Overal waar hij ook kwam, in steden, dorpen of gehuchten, legde men de zieken op de marktplaats. Zij smeekten hem dat ze alleen al maar de zoom van zijn kleed
mochten aanraken. En al wie hem aanraakte, werd genezen.
Weer die drommen volk die om hem heen drongen en hem wilden aanraken. Zou Jezus daar nooit eens genoeg van hebben gekregen? Ergens eens rustig van de natuur kunnen genieten zat er voor hem duidelijk niet in en al die ‘onreine handen’ aan hem zullen toch ook wel eens ‘vies’ gevoeld hebben.
Maar Jezus lijkt het te laten gebeuren.
We weten eigenlijk niets over de eerste 30 jaar van Jezus’ leven, maar het is duidelijk dat het rijpingstijd is geweest. ‘Onderweg’ heeft hij ont-dekt dat het zijn G-ddelijke taak is Aanwezig te zijn bij mensen, heel mens-nabij, tot aanrakens toe. En wie echt zijn taak in deze wereld ont-dekt heeft, ontloopt die niet, ook niet als die onprettige kanten heeft en je ‘opeet’.

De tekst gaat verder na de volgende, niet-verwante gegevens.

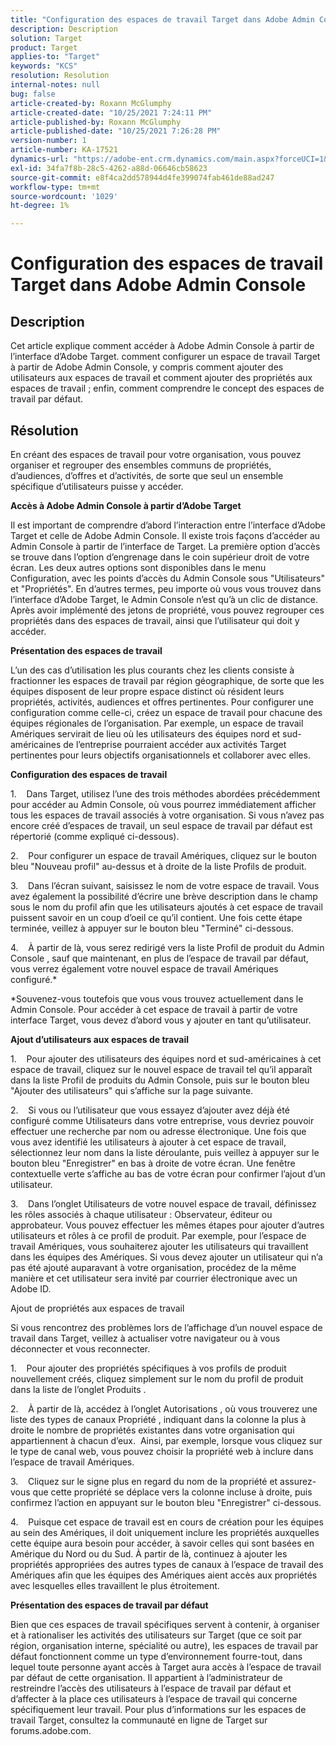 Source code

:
 ```yaml
---
title: "Configuration des espaces de travail Target dans Adobe Admin Console"
description: Description
solution: Target
product: Target
applies-to: "Target"
keywords: "KCS"
resolution: Resolution
internal-notes: null
bug: false
article-created-by: Roxann McGlumphy
article-created-date: "10/25/2021 7:24:11 PM"
article-published-by: Roxann McGlumphy
article-published-date: "10/25/2021 7:26:28 PM"
version-number: 1
article-number: KA-17521
dynamics-url: "https://adobe-ent.crm.dynamics.com/main.aspx?forceUCI=1&pagetype=entityrecord&etn=knowledgearticle&id=ff7a301f-c935-ec11-b6e6-000d3a3485ea"
exl-id: 34fa7f8b-28c5-4262-a88d-06646cb58623
source-git-commit: e8f4ca2dd578944d4fe399074fab461de88ad247
workflow-type: tm+mt
source-wordcount: '1029'
ht-degree: 1%

---
```


# Configuration des espaces de travail Target dans Adobe Admin Console

## Description

Cet article explique comment accéder à Adobe Admin Console à partir de l’interface d’Adobe Target. comment configurer un espace de travail Target à partir de Adobe Admin Console, y compris comment ajouter des utilisateurs aux espaces de travail et comment ajouter des propriétés aux espaces de travail ; enfin, comment comprendre le concept des espaces de travail par défaut.

## Résolution


En créant des espaces de travail pour votre organisation, vous pouvez organiser et regrouper des ensembles communs de propriétés, d’audiences, d’offres et d’activités, de sorte que seul un ensemble spécifique d’utilisateurs puisse y accéder.

<b>Accès à Adobe Admin Console à partir d’Adobe Target</b>

Il est important de comprendre d’abord l’interaction entre l’interface d’Adobe Target et celle de Adobe Admin Console. Il existe trois façons d’accéder au Admin Console à partir de l’interface de Target. La première option d’accès se trouve dans l’option d’engrenage dans le coin supérieur droit de votre écran. Les deux autres options sont disponibles dans le menu Configuration, avec les points d’accès du Admin Console sous &quot;Utilisateurs&quot; et &quot;Propriétés&quot;. En d’autres termes, peu importe où vous vous trouvez dans l’interface d’Adobe Target, le Admin Console n’est qu’à un clic de distance.  Après avoir implémenté des jetons de propriété, vous pouvez regrouper ces propriétés dans des espaces de travail, ainsi que l’utilisateur qui doit y accéder.

<b>Présentation des espaces de travail</b>

L’un des cas d’utilisation les plus courants chez les clients consiste à fractionner les espaces de travail par région géographique, de sorte que les équipes disposent de leur propre espace distinct où résident leurs propriétés, activités, audiences et offres pertinentes. Pour configurer une configuration comme celle-ci, créez un espace de travail pour chacune des équipes régionales de l’organisation. Par exemple, un espace de travail Amériques servirait de lieu où les utilisateurs des équipes nord et sud-américaines de l’entreprise pourraient accéder aux activités Target pertinentes pour leurs objectifs organisationnels et collaborer avec elles.

<b>Configuration des espaces de travail</b>

1.    Dans Target, utilisez l’une des trois méthodes abordées précédemment pour accéder au Admin Console, où vous pourrez immédiatement afficher tous les espaces de travail associés à votre organisation. Si vous n’avez pas encore créé d’espaces de travail, un seul espace de travail par défaut est répertorié (comme expliqué ci-dessous).

2.    Pour configurer un espace de travail Amériques, cliquez sur le bouton bleu &quot;Nouveau profil&quot; au-dessus et à droite de la liste Profils de produit.

3.    Dans l’écran suivant, saisissez le nom de votre espace de travail. Vous avez également la possibilité d’écrire une brève description dans le champ sous le nom du profil afin que les utilisateurs ajoutés à cet espace de travail puissent savoir en un coup d’oeil ce qu’il contient. Une fois cette étape terminée, veillez à appuyer sur le bouton bleu &quot;Terminé&quot; ci-dessous.

4.    À partir de là, vous serez redirigé vers la liste Profil de produit du Admin Console , sauf que maintenant, en plus de l’espace de travail par défaut, vous verrez également votre nouvel espace de travail Amériques configuré.\*

\*Souvenez-vous toutefois que vous vous trouvez actuellement dans le Admin Console. Pour accéder à cet espace de travail à partir de votre interface Target, vous devez d’abord vous y ajouter en tant qu’utilisateur.

<b>Ajout d’utilisateurs aux espaces de travail</b>

1.    Pour ajouter des utilisateurs des équipes nord et sud-américaines à cet espace de travail, cliquez sur le nouvel espace de travail tel qu’il apparaît dans la liste Profil de produits du Admin Console, puis sur le bouton bleu &quot;Ajouter des utilisateurs&quot; qui s’affiche sur la page suivante.

2.    Si vous ou l’utilisateur que vous essayez d’ajouter avez déjà été configuré comme Utilisateurs dans votre entreprise, vous devriez pouvoir effectuer une recherche par nom ou adresse électronique. Une fois que vous avez identifié les utilisateurs à ajouter à cet espace de travail, sélectionnez leur nom dans la liste déroulante, puis veillez à appuyer sur le bouton bleu &quot;Enregistrer&quot; en bas à droite de votre écran. Une fenêtre contextuelle verte s’affiche au bas de votre écran pour confirmer l’ajout d’un utilisateur.

3.    Dans l’onglet Utilisateurs de votre nouvel espace de travail, définissez les rôles associés à chaque utilisateur : Observateur, éditeur ou approbateur. Vous pouvez effectuer les mêmes étapes pour ajouter d’autres utilisateurs et rôles à ce profil de produit. Par exemple, pour l’espace de travail Amériques, vous souhaiterez ajouter les utilisateurs qui travaillent dans les équipes des Amériques. Si vous devez ajouter un utilisateur qui n’a pas été ajouté auparavant à votre organisation, procédez de la même manière et cet utilisateur sera invité par courrier électronique avec un Adobe ID.

Ajout de propriétés aux espaces de travail

Si vous rencontrez des problèmes lors de l’affichage d’un nouvel espace de travail dans Target, veillez à actualiser votre navigateur ou à vous déconnecter et vous reconnecter.

1.    Pour ajouter des propriétés spécifiques à vos profils de produit nouvellement créés, cliquez simplement sur le nom du profil de produit dans la liste de l’onglet Produits .

2.    À partir de là, accédez à l’onglet Autorisations , où vous trouverez une liste des types de canaux Propriété , indiquant dans la colonne la plus à droite le nombre de propriétés existantes dans votre organisation qui appartiennent à chacun d’eux.  Ainsi, par exemple, lorsque vous cliquez sur le type de canal web, vous pouvez choisir la propriété web à inclure dans l’espace de travail Amériques.

3.    Cliquez sur le signe plus en regard du nom de la propriété et assurez-vous que cette propriété se déplace vers la colonne incluse à droite, puis confirmez l’action en appuyant sur le bouton bleu &quot;Enregistrer&quot; ci-dessous.

4.    Puisque cet espace de travail est en cours de création pour les équipes au sein des Amériques, il doit uniquement inclure les propriétés auxquelles cette équipe aura besoin pour accéder, à savoir celles qui sont basées en Amérique du Nord ou du Sud. À partir de là, continuez à ajouter les propriétés appropriées des autres types de canaux à l’espace de travail des Amériques afin que les équipes des Amériques aient accès aux propriétés avec lesquelles elles travaillent le plus étroitement.

<b>Présentation des espaces de travail par défaut</b>

Bien que ces espaces de travail spécifiques servent à contenir, à organiser et à rationaliser les activités des utilisateurs sur Target (que ce soit par région, organisation interne, spécialité ou autre), les espaces de travail par défaut fonctionnent comme un type d’environnement fourre-tout, dans lequel toute personne ayant accès à Target aura accès à l’espace de travail par défaut de cette organisation. Il appartient à l’administrateur de restreindre l’accès des utilisateurs à l’espace de travail par défaut et d’affecter à la place ces utilisateurs à l’espace de travail qui concerne spécifiquement leur travail. Pour plus d’informations sur les espaces de travail Target, consultez la communauté en ligne de Target sur forums.adobe.com.
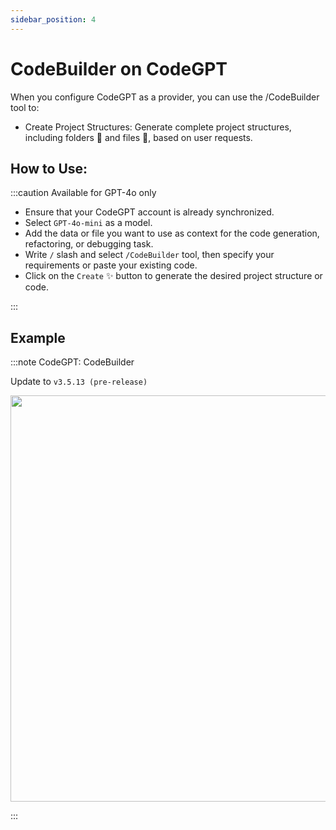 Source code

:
 ```yaml
---
sidebar_position: 4
---
```


# CodeBuilder on CodeGPT

When you configure CodeGPT as a provider, you can use the /CodeBuilder tool to:
- Create Project Structures: Generate complete project structures, including folders 📁 and files 📄, based on user requests.


## How to Use:
:::caution Available for GPT-4o only
- Ensure that your CodeGPT account is already synchronized.
- Select `GPT-4o-mini` as a model.
- Add the data or file you want to use as context for the code generation, refactoring, or debugging task.
- Write `/` slash and select `/CodeBuilder` tool, then specify your requirements or paste your existing code.
- Click on the `Create` ✨ button to generate the desired project structure or code.

:::

## Example

:::note CodeGPT: CodeBuilder

Update to `v3.5.13 (pre-release)`

<p align="center">
  <img width="900" height="650" src="https://github.com/user-attachments/assets/4c5834ef-d4dc-4228-8c31-ed5176002eb3" />
</p>
:::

Als ik straks weer onder de mensen kom, op mijn werk of gewoon op straat of in de winkel, mogen ze mij dan ‘opeten’ (‘mijn tijd verdoen’)? Mogen ze mij (aan)raken? Om daarin onze leermeester te kunnen volgen moeten we wellicht nu eerst even stilstaan om onze taak als leerling te ont-dekken en onderweg te laten rijpen.